START Record excerpts
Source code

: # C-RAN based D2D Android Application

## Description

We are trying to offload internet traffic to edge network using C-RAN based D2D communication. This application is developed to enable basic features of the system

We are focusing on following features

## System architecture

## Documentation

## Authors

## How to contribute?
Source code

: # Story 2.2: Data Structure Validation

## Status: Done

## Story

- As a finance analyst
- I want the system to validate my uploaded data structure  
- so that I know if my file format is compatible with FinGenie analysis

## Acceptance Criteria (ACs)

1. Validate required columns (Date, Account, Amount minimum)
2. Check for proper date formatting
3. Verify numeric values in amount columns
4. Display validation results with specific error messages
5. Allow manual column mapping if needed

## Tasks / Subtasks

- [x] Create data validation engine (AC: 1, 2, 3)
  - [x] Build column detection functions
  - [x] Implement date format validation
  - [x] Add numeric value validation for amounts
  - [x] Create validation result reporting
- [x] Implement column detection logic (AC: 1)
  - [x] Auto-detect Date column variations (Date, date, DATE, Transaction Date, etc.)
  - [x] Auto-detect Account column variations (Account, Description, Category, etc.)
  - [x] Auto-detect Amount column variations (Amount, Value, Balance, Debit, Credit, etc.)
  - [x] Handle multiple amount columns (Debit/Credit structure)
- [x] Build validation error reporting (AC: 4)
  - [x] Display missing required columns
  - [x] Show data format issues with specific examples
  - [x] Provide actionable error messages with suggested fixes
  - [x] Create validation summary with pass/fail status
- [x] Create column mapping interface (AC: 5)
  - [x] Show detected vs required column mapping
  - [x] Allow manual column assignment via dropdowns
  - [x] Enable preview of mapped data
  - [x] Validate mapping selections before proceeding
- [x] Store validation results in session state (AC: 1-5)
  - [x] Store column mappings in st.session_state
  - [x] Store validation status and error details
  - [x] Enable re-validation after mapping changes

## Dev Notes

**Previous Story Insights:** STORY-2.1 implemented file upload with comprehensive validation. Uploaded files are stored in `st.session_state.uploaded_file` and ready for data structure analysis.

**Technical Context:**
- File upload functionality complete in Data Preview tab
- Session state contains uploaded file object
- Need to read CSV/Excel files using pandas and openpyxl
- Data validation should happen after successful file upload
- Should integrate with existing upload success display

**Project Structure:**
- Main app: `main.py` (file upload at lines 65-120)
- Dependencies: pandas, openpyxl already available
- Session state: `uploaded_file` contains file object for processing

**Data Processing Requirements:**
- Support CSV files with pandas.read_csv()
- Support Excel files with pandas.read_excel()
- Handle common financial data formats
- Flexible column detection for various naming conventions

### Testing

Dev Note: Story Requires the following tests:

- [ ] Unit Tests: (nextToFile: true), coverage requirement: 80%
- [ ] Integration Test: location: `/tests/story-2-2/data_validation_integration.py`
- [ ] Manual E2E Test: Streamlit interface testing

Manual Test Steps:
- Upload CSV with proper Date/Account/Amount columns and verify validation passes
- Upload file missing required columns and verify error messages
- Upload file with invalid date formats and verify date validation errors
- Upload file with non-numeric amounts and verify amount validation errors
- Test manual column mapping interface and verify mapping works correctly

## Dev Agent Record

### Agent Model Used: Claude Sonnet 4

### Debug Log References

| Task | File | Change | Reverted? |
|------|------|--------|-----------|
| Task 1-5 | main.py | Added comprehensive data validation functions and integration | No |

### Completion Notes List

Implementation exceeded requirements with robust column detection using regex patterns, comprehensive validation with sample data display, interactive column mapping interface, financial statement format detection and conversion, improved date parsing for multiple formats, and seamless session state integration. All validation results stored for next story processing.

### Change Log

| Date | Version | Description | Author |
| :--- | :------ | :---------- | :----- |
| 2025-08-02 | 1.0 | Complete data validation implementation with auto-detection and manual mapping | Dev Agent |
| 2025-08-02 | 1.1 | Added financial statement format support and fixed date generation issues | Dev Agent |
END Record excerpts
Work instruction: Could you reproduce, exactly, every line above from the line with "- [x] Auto-detect Date" to the line with "- [x] Store validation status", and no other line? Both ends count.

Reply to the task:
  - [x] Auto-detect Date column variations (Date, date, DATE, Transaction Date, etc.)
  - [x] Auto-detect Account column variations (Account, Description, Category, etc.)
  - [x] Auto-detect Amount column variations (Amount, Value, Balance, Debit, Credit, etc.)
  - [x] Handle multiple amount columns (Debit/Credit structure)
- [x] Build validation error reporting (AC: 4)
  - [x] Display missing required columns
  - [x] Show data format issues with specific examples
  - [x] Provide actionable error messages with suggested fixes
  - [x] Create validation summary with pass/fail status
- [x] Create column mapping interface (AC: 5)
  - [x] Show detected vs required column mapping
  - [x] Allow manual column assignment via dropdowns
  - [x] Enable preview of mapped data
  - [x] Validate mapping selections before proceeding
- [x] Store validation results in session state (AC: 1-5)
  - [x] Store column mappings in st.session_state
  - [x] Store validation status and error details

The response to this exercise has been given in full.